ISO 42001: 2023 - A.5.3 Documentation of AI System Impact Assessments
This article provides guidance on how to implement the ISO 42001: 2023 - A.5.3 Documentation of AI System Impact Assessments
ISO 42001 Control Description
The organisation shall document the results of AI system impact assessments and retain results for a defined period.
Control Objective
To assess AI system impacts to individuals or groups of individuals, or both, and societies affected by the AI system throughout its life cycle.
Purpose
To create comprehensive records of impact assessments that support transparency, accountability, decision-making, and compliance.
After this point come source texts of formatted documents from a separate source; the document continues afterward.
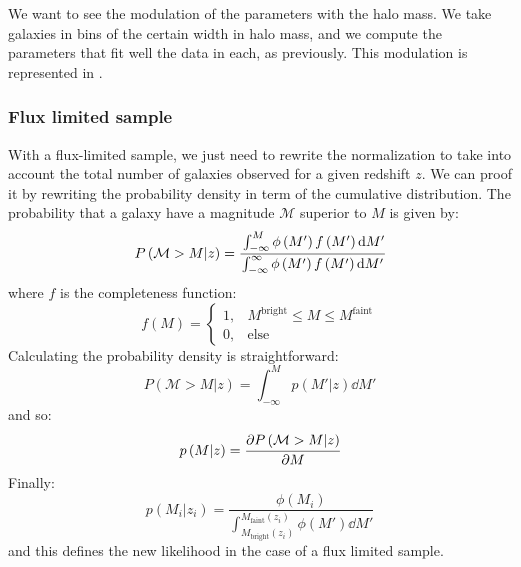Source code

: We want to see the modulation of the parameters with the halo mass. We take
galaxies in bins of the certain width in halo mass, and we compute the
parameters that fit well the data in each, as previously. This modulation is
represented in .

\subsubsection{Flux limited sample}

With a flux-limited sample, we just need to rewrite the normalization to take
into account the total number of galaxies observed for a given redshift $z$. We
can proof it by rewriting the probability density in term of the cumulative
distribution. The probability that a galaxy have a magnitude $\mathcal{M}$
superior to $M$ is given by:
%
\begin{equation}
    \label{eq:cumprobfluxlim}
    P\left(\mathcal{M}>M|z\right)=
    \cfrac{\int_{-\infty}^M \phi\left(M'\right)f\left(M'\right){\rm{d}} M'}
    {\int_{-\infty}^\infty \phi\left(M'\right)f\left(M'\right){\rm{d}} M'}
\end{equation}
%
where $f$ is the completeness function:
%
\begin{equation}
    f\left(M\right) = \begin{cases}
        1, &M^\mathrm{bright}\leq M \leq M^\mathrm{faint} \\
        0, & \mbox{else}
        \end{cases}
\end{equation}
%
Calculating the probability density is straightforward:
%
\begin{equation}
    P\left(\mathcal{M}>M|z\right)=\int_{-\infty}^M p\left(M'|z\right)\dd M'
\end{equation}
%
and so:
%
\begin{equation}
    p\left(M|z\right)=\cfrac{{\partial} P\left(\mathcal{M}>M|z\right)}{{\partial} M}
\end{equation}
%
Finally:
%
\begin{equation}
    p\left(M_i|z_i\right)=
    \dfrac{\phi\left(M_i\right)}
    {\int_{M_\mathrm{bright}\left(z_i\right)}^
        {M_\mathrm{faint}\left(z_i\right)}
        \phi\left(M'\right)\dd M'}
\end{equation}
%
and this defines the new likelihood in the case of a flux limited sample.

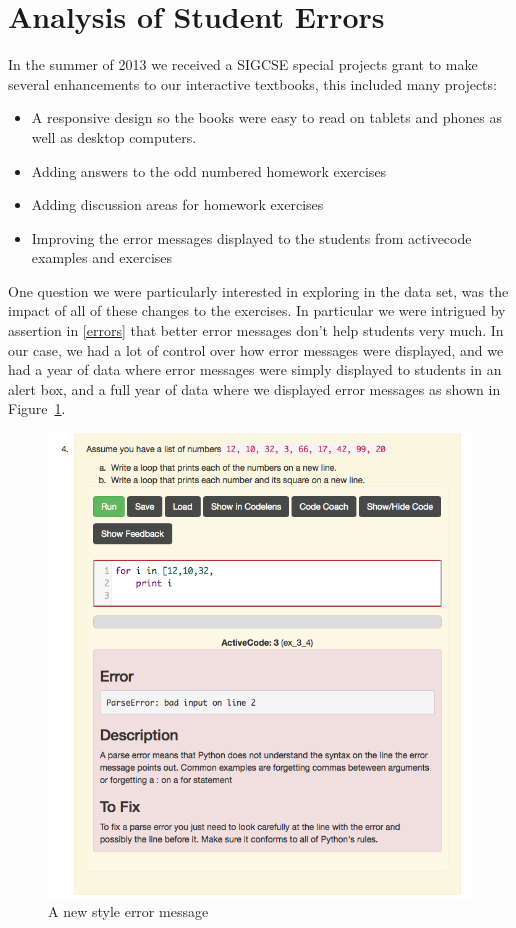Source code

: 
\section*{Analysis of Student Errors}

In the summer of 2013 we received a SIGCSE special projects grant to make several enhancements to our interactive textbooks, this included many projects:

\begin{itemize}
	\item A responsive design so the books were easy to read on tablets and phones as well as desktop computers.
	\item Adding answers to the odd numbered homework exercises
	\item Adding discussion areas for homework exercises
	\item Improving the error messages displayed to the students from activecode examples and exercises
\end{itemize}

One question we were particularly interested in exploring in the data set, was the impact of all of these changes to the exercises.  In particular we were intrigued by assertion in \ref{errors} that better error messages don't help students very much.  In our case, we had a lot of control over how error messages were displayed, and we had a year of data where error messages were simply displayed to students in an alert box, and a full year of data where we displayed error messages as shown in Figure~\ref{fig:newmess}.

\begin{figure}[htbp]
	\centering
		\includegraphics[scale=0.5]{emessage.png}
	\caption{A new style error message}
	\label{fig:newmess}
\end{figure}

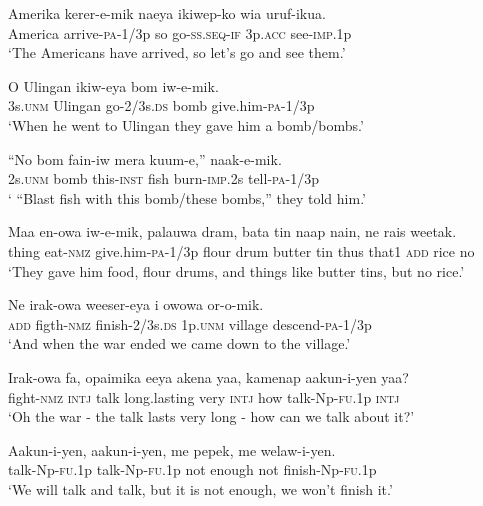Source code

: \ea
\gll  Amerika  kerer-e-mik  naeya  ikiwep-ko  wia  uruf-ikua. \\
America  arrive-\textsc{pa}-1/3p  so  go-\textsc{ss.seq}-\textsc{if}  3p.\textsc{acc}  see-\textsc{imp}.1p \\
\glt ‘The Americans have arrived, so let’s go and see them.’ \\
\z


\ea
\gll  O  Ulingan  ikiw-eya  bom  iw-e-mik. \\
3s.\textsc{unm}  Ulingan  go-2/3s.\textsc{ds}  bomb  give.him-\textsc{pa}-1/3p \\
\glt ‘When he went to Ulingan they gave him a bomb/bombs.’ \\
\z


\ea
\gll  “No  bom  fain-iw  mera  kuum-e,”  naak-e-mik. \\
2s.\textsc{unm}  bomb  this-\textsc{inst}  fish  burn-\textsc{imp}.2s  tell-\textsc{pa}-1/3p \\
\glt ‘ “Blast fish with this bomb/these bombs,” they told him.’ \\
\z


\ea
\gll  Maa  en-owa  iw-e-mik,  palauwa  dram,    bata  tin  naap  nain,  ne  rais  weetak. \\
thing  eat-\textsc{nmz}  give.him-\textsc{pa}-1/3p  flour  drum   butter  tin  thus  that1  \textsc{add}  rice  no \\


\glt ‘They gave him food, flour drums, and things like butter tins, but no rice.’ \\
\z


\ea
\gll  Ne  irak-owa  weeser-eya  i  owowa  or-o-mik. \\
\textsc{add}  figth-\textsc{nmz}  finish-2/3s.\textsc{ds}  1p.\textsc{unm}  village  descend-\textsc{pa}-1/3p \\
\glt ‘And when the war ended we came down to the village.’ \\
\z


\ea
\gll  Irak-owa  fa,  opaimika  eeya  akena  yaa,  kamenap  aakun-i-yen  yaa? \\
fight-\textsc{nmz}  \textsc{intj}  talk  long.lasting  very  \textsc{intj}  how       talk-Np-\textsc{fu}.1p  \textsc{intj} \\


\glt ‘Oh the war - the talk lasts very long - how can we talk about it?’ \\
\z


\ea
\gll  Aakun-i-yen,  aakun-i-yen,  me  pepek,  me  welaw-i-yen. \\
talk-Np-\textsc{fu}.1p  talk-Np-\textsc{fu}.1p  not  enough  not  finish-Np-\textsc{fu}.1p \\
\glt ‘We will talk and talk, but it is not enough, we won’t finish it.’ \\
\z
Documentation enables communication with stakeholders, informs risk management, provides evidence for audits, and supports continuous improvement of AI systems.
Guidance on Implementation
What to Document
The organisation should document (reference ISO/IEC 42001 Annex B.5.3 and ISO/IEC 42005 Clause 6):
a) AI system description and scope- System purpose and functionality
- Technical characteristics
- Deployment context
- Lifecycle stage
- Specified intended uses
- Reasonable foreseeable misuse scenarios
- Use cases not intended
- Beneficial impacts for individuals, groups, and societies
- Potential harms or adverse impacts
- Severity and likelihood of impacts
- Relevant demographic groups the system is applicable to
- Specific vulnerable groups (children, elderly, disabled persons, workers)
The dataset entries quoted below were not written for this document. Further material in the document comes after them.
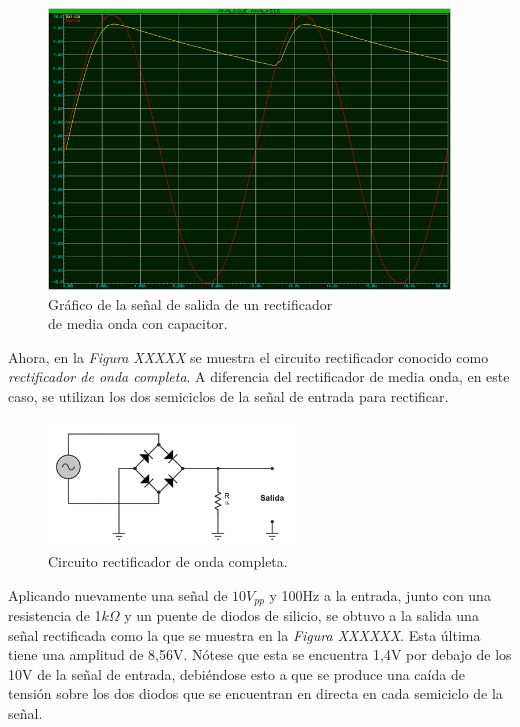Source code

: \documentclass{article}
\begin{document}
\newpage
\begin{figure}[h]
	\centering
	\includegraphics[width=0.95\textwidth]{images/4-4-4-grafico-circuito-rectificador-media-onda-con-filtro.jpg}
	\caption{Gráfico de la señal de salida de un rectificador\\ de media onda con capacitor.}
\end{figure}
\bigskip\bigskip


	Ahora, en la \textit{Figura XXXXX} se muestra el circuito rectificador conocido como \textit{rectificador de onda completa}. A diferencia del rectificador de media onda, en este caso, se utilizan los dos semiciclos  de la señal de entrada para rectificar.
\bigskip\bigskip
	

\begin{figure}[h]
	\centering
	\includegraphics[width=0.60\textwidth]{images/4-4-5-circuito-rectificador-onda-completa.jpg}
	\medskip
	\caption{Circuito rectificador de onda completa.}
\end{figure}
\bigskip\bigskip


	Aplicando nuevamente una señal de $10V_{pp}$ y 100Hz a la entrada, junto con una resistencia de 1$k\Omega$ y un puente de diodos de silicio, se obtuvo a la salida una señal rectificada como la que se muestra en la \textit{Figura XXXXXX}. Esta última tiene una amplitud de 8,56V. Nótese que esta se encuentra 1,4V por debajo de los 10V de la señal de entrada, debiéndose esto a que se produce una caída de tensión sobre los dos diodos que se encuentran en directa en cada semiciclo de la señal. 
\bigskip
\end{document}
- Direct and indirect stakeholders
- System limitations and potential failures
- Impacts of failures
- Measures taken to mitigate failures
- Technical sophistication
- Decision-making opacity
- Interconnections with other systems
- Role of humans in relation to the system
- Human oversight capabilities, processes, and tools
- Mechanisms to avoid negative impacts
- Impact on employment
- Staff skilling and training needs
- Workforce transformation
- Data resources used
- Data quality assessments
- Algorithm and model details
- Known biases
- Geographic areas and languages
- Environmental complexity and constraints
- Integration with existing systems
- Actions taken to maximise benefits
- Mitigation measures for harms
- Residual impacts after mitigation
Retention Requirements
Organisations should:
- Define retention period - Based on:
-
- Organisational retention schedules
- Legal requirements (e.g., EU AI Act record-keeping)
- AI system lifecycle duration
- Potential liability considerations
- Typical retention periods:
- Duration of AI system operation plus defined period (e.g., 5-10 years)
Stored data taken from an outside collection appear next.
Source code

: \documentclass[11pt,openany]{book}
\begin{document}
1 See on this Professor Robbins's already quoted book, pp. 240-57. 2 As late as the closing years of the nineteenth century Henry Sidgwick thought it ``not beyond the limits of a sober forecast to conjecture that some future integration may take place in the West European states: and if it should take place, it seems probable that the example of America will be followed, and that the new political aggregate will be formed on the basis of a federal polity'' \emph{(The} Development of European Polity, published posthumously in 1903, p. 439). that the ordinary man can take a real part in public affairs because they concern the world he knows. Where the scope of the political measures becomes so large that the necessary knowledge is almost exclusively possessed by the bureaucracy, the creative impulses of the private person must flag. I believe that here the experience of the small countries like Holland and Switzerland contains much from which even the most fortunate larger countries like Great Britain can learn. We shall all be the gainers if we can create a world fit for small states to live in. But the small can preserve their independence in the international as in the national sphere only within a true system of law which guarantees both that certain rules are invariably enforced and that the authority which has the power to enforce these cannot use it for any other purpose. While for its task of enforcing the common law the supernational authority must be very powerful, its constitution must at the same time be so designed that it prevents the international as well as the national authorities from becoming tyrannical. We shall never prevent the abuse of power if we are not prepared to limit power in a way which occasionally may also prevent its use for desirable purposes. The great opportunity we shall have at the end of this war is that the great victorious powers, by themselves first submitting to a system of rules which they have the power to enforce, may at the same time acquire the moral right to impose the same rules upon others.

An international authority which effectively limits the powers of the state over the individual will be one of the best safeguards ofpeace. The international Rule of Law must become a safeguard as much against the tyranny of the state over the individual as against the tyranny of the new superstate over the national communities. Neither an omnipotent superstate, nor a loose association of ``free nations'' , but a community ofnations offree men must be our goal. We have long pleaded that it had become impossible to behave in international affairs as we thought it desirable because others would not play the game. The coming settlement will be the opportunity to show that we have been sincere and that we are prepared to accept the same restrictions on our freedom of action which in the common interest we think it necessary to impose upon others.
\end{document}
- Regulatory requirements may specify minimum periods
- Consider statute of limitations for potential claims
- Update documentation - Reassess and update impact assessments when:
- Significant system changes occur
- New impacts are identified
- Mitigation measures change
- Regulatory requirements change
Documentation Format and Templates
Organisations can use (ISO/IEC 42005 provides templates):
- Standalone impact assessment document (ISO/IEC 42005 Annex E)
- Integrated with other assessments (DPIA, risk assessment)
- Structured database or system for multiple AI systems
- Alignment guide linking to existing documentation (ISO/IEC 42005 Annex D)
Documentation should be:
- Comprehensive yet concise
- Structured for easy review
- Version-controlled
- Securely stored with appropriate access controls
Implementation Steps
- Select documentation approach - Choose template or format appropriate for organisation
- Document each assessment - Complete documentation during or immediately after impact assessment
- Review for completeness - Verify all required elements are documented
- Obtain approvals - Secure necessary sign-offs
- Store securely - Maintain in controlled repository with access management
- Define retention schedule - Establish retention periods and disposal procedures
- Enable retrieval - Ensure documentation can be accessed when needed (audits, reviews, stakeholder requests)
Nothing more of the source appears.